There are also stark differences between the healthcare systems in both nations, including the fact that health coverage in England is publicly funded while U.S. coverage relies on either private insurance or publicly funded Medicare and Medicaid programs. The U.K. also enjoys a more generous welfare state system than its counterpart across the pond, offering unemployment compensation, sick pay, housing policies and social retirement benefits. Zaninotto et al. said those factors can play a major part in promoting psychosocial well-being, which is linked to better overall health and mortality.

“Although it is well-established that individuals in lower socioeconomic groups in England have better health than people in higher socioeconomic groups in the United States, the extent to which these socioeconomic differences between the two countries extend to healthy life expectancy is not known,” Zaninotto, of University College London, and colleagues wrote. “The aim of this study was to explore whether the health disadvantage of older Americans extends to healthy life expectancy.”

The researchers compared a handful of measures of socioeconomic status between the countries, including education, wealth and social class. They said wealth is considered a particularly useful indicator of long-term socioeconomic status among seniors since it captures both past and present circumstances.

Zaninotto and co-authors pulled information on 14,803 individuals aged 50 and up from the U.S. Health and Retirement Study (HRS) and on 10,754 people from the English Longitudinal Study of Aging (ELSA), analyzing the data with one of the key metrics of health expectancy—disability-free life expectancy—in mind. Disability was measured in terms of impaired activities and instrumental activities of daily living.

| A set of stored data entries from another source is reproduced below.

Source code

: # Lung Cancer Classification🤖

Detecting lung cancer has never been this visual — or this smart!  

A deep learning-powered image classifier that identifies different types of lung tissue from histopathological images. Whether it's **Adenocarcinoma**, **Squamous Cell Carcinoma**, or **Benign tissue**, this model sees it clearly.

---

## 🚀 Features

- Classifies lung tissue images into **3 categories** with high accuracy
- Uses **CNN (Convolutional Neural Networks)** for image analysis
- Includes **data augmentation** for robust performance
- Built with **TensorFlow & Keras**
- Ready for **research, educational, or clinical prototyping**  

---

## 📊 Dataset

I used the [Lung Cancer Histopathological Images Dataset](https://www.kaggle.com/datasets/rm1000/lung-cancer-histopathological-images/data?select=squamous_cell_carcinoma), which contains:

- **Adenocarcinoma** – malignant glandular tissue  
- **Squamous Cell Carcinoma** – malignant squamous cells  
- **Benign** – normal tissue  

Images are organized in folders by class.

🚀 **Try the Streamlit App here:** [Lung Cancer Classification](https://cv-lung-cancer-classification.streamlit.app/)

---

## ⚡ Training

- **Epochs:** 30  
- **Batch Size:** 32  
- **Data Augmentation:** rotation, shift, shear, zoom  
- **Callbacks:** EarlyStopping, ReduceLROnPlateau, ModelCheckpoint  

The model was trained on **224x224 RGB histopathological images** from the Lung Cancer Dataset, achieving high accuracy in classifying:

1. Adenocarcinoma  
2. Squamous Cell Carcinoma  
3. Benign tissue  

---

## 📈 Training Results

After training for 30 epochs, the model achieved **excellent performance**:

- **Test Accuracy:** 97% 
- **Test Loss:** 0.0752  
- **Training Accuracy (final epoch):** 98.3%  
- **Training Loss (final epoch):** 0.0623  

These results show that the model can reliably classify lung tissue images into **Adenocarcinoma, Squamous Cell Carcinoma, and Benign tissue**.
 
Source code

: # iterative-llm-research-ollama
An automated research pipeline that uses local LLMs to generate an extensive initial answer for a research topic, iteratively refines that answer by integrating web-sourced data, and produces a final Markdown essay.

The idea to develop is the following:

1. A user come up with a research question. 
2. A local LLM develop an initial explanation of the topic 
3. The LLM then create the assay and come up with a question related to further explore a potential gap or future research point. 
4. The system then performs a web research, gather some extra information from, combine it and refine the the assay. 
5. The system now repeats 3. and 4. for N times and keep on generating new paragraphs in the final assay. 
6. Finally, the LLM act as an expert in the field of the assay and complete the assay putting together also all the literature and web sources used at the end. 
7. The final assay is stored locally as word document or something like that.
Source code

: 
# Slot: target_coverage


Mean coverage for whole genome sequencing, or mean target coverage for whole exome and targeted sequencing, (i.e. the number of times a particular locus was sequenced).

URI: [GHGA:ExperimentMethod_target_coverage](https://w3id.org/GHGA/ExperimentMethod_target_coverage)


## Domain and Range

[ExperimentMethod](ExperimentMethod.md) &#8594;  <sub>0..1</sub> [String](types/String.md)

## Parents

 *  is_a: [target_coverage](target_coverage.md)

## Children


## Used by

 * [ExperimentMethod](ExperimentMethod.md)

The team reported that socioeconomic inequalities in disability-free life expectancy were similar between the U.K. and U.S., with the greatest similarities between women. Zaninotto et al. said they observed a small advantage of up to one year for older American men compared to older English men, but that advantage was insignificant in later estimates of disability-free life expectancy by socioeconomic status.

Wealth seemed to present the greatest divide in both countries, with the poorest people in each nation living on average seven to nine fewer disability-free years than their well-off counterparts. The researchers said their findings indicate that although people are living longer lives in both the U.K. and U.S., those increased years might not be spent in optimal health.

“Our findings have implications for policymakers interested in reducing health expectancy inequalities,” they wrote. “Improving both the quality and quantity of years that individuals are expected to live has implications for public expenditure on health, income and long-term care needs of older people as well as work participation in older ages.”